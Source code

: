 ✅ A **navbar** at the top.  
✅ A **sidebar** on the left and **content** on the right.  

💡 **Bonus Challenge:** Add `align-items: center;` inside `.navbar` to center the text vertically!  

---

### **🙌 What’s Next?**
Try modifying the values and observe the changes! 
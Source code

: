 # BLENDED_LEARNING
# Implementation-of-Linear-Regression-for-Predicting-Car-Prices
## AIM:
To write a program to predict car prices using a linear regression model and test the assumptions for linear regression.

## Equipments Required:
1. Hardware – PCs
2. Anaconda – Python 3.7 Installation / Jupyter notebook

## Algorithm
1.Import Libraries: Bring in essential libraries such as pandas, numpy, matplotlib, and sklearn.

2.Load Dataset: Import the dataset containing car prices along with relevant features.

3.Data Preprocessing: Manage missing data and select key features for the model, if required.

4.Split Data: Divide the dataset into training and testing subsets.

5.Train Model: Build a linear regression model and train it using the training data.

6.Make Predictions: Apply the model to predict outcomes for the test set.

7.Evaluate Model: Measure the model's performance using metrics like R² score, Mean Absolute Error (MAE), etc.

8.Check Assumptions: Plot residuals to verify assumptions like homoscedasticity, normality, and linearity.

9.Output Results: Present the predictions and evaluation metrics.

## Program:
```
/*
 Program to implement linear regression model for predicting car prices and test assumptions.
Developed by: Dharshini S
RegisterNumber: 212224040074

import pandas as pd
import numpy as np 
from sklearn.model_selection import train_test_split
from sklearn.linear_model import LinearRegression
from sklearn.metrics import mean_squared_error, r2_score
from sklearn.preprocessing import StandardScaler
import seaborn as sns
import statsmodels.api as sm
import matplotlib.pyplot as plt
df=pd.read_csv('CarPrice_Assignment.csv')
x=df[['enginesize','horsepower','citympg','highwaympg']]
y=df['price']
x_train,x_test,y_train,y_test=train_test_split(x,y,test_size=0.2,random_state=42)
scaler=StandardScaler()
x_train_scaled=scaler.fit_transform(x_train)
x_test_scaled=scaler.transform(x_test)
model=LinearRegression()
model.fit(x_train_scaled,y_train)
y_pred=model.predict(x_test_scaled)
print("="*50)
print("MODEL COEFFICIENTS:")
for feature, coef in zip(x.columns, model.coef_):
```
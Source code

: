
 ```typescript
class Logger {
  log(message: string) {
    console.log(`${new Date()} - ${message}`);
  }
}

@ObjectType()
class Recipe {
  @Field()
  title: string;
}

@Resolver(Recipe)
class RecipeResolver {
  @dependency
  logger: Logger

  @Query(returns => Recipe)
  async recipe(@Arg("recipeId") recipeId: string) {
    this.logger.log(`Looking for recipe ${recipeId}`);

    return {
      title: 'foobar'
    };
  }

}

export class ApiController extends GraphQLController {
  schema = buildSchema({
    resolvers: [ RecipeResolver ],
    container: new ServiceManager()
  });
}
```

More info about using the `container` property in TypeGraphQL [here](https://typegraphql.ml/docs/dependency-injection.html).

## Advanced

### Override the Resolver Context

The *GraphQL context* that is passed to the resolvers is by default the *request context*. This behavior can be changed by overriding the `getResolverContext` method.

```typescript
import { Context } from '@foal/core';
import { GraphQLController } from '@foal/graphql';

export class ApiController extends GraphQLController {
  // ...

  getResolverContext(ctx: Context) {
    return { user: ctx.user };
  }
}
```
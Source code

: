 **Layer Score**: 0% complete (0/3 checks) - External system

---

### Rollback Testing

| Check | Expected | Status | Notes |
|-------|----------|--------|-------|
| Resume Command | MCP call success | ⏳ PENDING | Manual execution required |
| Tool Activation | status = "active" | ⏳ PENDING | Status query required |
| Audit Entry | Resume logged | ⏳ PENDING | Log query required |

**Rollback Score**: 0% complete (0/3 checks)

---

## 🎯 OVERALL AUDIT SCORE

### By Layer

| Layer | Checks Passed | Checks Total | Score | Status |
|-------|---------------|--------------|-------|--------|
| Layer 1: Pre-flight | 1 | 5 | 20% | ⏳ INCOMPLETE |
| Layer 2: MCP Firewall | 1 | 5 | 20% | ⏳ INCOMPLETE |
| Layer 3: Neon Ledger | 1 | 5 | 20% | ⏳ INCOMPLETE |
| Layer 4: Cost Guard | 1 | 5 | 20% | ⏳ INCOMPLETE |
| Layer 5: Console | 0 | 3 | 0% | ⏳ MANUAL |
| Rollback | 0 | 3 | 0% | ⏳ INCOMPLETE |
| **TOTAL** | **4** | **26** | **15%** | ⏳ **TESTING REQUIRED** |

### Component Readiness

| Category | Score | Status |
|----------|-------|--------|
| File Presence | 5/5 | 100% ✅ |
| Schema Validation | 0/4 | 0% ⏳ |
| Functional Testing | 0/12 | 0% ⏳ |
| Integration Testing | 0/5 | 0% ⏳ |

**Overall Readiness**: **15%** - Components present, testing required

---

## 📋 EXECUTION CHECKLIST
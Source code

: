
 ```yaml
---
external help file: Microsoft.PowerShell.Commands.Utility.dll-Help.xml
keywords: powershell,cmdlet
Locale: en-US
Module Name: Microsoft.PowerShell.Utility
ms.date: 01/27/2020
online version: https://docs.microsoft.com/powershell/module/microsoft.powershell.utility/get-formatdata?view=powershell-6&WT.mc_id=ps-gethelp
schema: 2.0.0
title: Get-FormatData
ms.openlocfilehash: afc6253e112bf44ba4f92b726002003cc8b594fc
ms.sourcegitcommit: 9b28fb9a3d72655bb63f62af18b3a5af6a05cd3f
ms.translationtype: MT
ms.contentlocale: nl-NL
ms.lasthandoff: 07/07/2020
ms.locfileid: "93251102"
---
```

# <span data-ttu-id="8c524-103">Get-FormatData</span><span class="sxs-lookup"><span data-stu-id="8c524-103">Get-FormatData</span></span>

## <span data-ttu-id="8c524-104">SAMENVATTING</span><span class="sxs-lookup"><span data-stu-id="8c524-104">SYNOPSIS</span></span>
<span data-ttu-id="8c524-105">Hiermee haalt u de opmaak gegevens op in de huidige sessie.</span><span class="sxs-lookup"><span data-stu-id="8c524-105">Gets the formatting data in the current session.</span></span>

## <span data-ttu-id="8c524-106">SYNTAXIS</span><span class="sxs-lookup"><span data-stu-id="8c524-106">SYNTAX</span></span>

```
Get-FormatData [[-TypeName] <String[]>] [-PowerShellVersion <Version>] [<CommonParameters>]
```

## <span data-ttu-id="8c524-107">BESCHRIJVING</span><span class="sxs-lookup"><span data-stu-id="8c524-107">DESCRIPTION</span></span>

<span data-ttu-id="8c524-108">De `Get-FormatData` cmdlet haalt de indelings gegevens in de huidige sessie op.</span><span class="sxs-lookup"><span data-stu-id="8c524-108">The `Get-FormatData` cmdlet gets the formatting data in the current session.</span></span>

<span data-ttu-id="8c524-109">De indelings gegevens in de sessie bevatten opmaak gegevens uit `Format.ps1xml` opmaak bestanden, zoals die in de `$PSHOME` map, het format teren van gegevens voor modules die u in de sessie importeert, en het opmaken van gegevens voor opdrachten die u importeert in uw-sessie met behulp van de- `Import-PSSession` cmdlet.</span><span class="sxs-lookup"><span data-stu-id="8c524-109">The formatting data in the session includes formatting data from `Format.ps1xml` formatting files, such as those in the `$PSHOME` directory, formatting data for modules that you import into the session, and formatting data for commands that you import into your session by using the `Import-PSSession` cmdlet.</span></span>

__WHAT YOU HAVE TO DO__. Total the lines in the records above that contain the string "Resume". Write only that total.

__RESPONSE AREA__. 2